From Internal to External: Classical Models of ZF + PP + $\neg$AC

TL;DR

This paper investigates models of set theory where the Partition Principle holds without the Axiom of Choice, using two different forcing approaches and establishing a unification and embedding principle.

Contribution

It unifies two standard forcing routes to models with PP without AC and develops a Local-to-Global Embedding Principle for symmetric names.

Findings

Proves external PP in symmetric models built via finite-support automorphisms.

Establishes that PP holds in the symmetric model N, which satisfies ZF + PP + ¬AC.

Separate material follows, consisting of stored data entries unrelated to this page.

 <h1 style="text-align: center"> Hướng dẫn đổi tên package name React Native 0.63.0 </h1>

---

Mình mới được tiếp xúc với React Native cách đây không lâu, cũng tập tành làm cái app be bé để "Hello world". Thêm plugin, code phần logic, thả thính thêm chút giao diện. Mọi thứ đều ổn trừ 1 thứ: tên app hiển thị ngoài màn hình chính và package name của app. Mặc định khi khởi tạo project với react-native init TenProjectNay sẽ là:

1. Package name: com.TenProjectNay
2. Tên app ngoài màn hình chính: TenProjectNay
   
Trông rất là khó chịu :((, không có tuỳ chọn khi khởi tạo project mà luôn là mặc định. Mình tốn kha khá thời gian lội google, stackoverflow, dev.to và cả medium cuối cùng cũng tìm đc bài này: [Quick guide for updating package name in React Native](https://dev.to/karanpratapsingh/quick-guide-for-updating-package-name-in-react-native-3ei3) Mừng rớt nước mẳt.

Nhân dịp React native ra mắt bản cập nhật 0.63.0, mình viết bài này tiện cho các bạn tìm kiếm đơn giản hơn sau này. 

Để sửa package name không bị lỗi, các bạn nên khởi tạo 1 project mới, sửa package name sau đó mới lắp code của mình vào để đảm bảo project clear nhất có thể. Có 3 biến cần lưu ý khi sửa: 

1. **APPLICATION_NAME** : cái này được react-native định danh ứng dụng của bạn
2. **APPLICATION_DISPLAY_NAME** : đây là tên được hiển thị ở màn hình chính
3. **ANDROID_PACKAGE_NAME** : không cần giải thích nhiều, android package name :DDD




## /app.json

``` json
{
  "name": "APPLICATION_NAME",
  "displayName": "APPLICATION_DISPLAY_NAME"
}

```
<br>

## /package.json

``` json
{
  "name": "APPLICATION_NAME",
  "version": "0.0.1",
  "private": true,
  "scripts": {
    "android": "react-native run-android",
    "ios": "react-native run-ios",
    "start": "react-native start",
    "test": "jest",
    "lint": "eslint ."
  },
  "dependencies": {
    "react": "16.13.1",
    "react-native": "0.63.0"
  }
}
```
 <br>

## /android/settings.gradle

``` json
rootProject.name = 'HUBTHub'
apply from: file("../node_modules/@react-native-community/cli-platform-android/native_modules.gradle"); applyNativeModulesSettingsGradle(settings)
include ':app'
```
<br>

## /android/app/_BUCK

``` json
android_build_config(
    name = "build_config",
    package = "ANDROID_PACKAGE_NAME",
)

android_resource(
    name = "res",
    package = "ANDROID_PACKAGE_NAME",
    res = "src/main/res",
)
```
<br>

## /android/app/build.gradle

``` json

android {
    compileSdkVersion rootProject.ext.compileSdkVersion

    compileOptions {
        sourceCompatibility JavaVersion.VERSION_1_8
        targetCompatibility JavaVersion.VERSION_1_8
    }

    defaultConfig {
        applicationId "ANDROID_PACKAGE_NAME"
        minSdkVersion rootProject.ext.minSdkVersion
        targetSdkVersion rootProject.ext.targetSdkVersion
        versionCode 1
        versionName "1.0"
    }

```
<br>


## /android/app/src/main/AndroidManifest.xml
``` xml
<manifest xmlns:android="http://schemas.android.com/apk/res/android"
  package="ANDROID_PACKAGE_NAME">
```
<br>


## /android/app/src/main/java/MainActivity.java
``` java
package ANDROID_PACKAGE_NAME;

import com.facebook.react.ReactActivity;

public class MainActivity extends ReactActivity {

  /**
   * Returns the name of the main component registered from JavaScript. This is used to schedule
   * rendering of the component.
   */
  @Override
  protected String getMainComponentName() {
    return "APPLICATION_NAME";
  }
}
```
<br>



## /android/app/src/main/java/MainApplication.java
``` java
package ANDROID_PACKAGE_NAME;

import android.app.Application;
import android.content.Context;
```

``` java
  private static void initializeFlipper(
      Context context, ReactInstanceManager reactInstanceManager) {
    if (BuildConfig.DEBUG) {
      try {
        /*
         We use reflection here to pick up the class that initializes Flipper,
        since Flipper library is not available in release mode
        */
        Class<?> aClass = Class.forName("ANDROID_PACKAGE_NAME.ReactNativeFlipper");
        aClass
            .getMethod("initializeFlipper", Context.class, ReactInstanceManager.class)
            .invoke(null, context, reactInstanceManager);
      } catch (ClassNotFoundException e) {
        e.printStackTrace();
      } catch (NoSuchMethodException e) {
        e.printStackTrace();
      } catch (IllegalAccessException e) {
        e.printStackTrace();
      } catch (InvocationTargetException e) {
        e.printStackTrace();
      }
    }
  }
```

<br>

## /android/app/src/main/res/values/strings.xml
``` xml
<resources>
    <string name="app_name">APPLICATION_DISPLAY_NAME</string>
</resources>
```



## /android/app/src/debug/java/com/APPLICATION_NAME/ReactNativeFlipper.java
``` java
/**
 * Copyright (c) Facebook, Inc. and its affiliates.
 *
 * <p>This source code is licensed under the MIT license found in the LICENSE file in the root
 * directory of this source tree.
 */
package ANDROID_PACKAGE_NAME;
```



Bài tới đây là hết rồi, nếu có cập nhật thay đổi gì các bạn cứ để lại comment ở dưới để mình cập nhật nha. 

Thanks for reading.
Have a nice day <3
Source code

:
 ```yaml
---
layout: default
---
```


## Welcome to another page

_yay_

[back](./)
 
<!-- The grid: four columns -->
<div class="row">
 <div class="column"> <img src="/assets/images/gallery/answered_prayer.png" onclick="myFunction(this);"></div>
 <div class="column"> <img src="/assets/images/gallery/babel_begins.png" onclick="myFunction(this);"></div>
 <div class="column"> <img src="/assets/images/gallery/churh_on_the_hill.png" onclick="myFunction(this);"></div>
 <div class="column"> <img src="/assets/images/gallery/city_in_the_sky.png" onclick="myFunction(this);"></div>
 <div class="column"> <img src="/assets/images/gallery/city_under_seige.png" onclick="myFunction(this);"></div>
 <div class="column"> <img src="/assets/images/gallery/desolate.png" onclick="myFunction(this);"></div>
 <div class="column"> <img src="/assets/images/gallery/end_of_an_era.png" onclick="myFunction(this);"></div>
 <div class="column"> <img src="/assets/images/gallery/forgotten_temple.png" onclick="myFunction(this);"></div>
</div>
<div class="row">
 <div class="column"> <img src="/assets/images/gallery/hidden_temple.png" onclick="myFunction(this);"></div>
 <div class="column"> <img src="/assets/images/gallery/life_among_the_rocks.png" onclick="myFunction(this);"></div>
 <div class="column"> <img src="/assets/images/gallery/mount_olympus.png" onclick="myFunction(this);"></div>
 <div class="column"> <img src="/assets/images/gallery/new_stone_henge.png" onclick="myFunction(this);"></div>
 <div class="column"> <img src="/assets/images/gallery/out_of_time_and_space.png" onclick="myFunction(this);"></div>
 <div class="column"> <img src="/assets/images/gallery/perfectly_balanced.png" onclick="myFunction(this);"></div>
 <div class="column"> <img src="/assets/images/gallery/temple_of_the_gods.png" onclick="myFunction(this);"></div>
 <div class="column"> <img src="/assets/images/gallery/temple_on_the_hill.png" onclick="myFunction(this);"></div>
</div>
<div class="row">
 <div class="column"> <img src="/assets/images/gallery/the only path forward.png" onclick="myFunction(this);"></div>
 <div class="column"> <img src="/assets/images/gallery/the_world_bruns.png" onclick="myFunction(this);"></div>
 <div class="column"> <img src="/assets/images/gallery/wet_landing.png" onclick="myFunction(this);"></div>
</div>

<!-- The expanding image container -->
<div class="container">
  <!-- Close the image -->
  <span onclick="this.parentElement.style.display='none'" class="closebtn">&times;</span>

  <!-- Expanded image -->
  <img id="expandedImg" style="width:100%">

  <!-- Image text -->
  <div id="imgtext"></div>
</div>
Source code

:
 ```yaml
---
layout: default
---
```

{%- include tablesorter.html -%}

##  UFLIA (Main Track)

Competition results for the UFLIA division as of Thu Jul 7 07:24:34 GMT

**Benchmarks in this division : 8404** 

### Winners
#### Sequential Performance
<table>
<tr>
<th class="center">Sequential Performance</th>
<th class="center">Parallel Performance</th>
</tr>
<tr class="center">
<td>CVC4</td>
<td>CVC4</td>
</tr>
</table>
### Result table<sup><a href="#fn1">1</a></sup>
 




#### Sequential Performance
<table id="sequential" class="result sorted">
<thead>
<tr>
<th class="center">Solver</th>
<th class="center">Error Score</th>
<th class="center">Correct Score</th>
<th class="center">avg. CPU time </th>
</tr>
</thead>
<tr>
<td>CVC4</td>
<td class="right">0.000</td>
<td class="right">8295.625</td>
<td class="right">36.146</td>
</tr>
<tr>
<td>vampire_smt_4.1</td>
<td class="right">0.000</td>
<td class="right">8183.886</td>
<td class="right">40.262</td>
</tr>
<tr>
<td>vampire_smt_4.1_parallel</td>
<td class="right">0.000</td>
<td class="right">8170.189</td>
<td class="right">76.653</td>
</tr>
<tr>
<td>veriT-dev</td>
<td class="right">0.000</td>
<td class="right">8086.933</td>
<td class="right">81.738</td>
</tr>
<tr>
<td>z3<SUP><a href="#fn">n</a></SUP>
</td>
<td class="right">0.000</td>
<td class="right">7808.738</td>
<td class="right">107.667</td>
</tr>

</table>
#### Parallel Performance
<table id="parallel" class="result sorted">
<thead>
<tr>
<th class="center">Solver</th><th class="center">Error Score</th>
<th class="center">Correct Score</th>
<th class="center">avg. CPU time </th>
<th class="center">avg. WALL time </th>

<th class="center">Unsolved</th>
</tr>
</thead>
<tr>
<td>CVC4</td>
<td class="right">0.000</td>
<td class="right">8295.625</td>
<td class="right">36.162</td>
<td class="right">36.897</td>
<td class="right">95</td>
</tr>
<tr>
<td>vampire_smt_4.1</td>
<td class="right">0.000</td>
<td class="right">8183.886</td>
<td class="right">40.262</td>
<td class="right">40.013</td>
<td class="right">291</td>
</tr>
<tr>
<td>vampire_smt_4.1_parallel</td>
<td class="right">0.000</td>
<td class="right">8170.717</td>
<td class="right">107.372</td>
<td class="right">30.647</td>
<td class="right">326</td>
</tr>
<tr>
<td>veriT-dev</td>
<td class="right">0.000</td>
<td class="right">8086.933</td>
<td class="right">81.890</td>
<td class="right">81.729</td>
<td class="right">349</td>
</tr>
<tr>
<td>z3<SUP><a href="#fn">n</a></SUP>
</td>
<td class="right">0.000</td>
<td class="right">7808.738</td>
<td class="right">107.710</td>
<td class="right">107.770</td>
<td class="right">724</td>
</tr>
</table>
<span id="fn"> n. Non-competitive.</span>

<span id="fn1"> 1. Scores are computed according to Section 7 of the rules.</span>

Unifies the two forcing presentations functorially.

Abstract

Goal. We analyze when the Partition Principle ($\mathsf{PP}$) holds without $\mathsf{AC}$ in models arising from a free finite $H$-action on Cantor space, and reconcile two standard routes to such models. Approach. Route I proceeds via a Boolean-valued presentation $\mathrm{Sh}(\mathbb{B})$ and symmetric names; Route II uses direct forcing with $\mathrm{Fn}(\mathbb{N}\times H,2)$ and finite-support automorphisms. We prove a unification theorem identifying the resulting symmetric submodels and develop a Local-to-Global Embedding Principle (LEP) for hereditarily symmetric names. Results. We prove external $\mathsf{PP}$ in the symmetric model $N$ built via Route II. From LEP we obtain that $\mathsf{PP}$ holds in the symmetric model, hence $N\models \mathsf{ZF}+\mathsf{PP}+\neg\mathsf{AC}$. Along the way, we unify the Route I/Route II presentations functorially. Limitations. Our proof exploits the countable-support stratification of $\mathrm{Fn}(\mathbb{N}\times H,2)$; extending the LEP/gluing to uncountable presentations (e.g. $\mathrm{Fn}(\kappa\times H,2)$ for $\kappa>\omega$) or, more generally, to $\kappa$-directed families of finite supports remains open.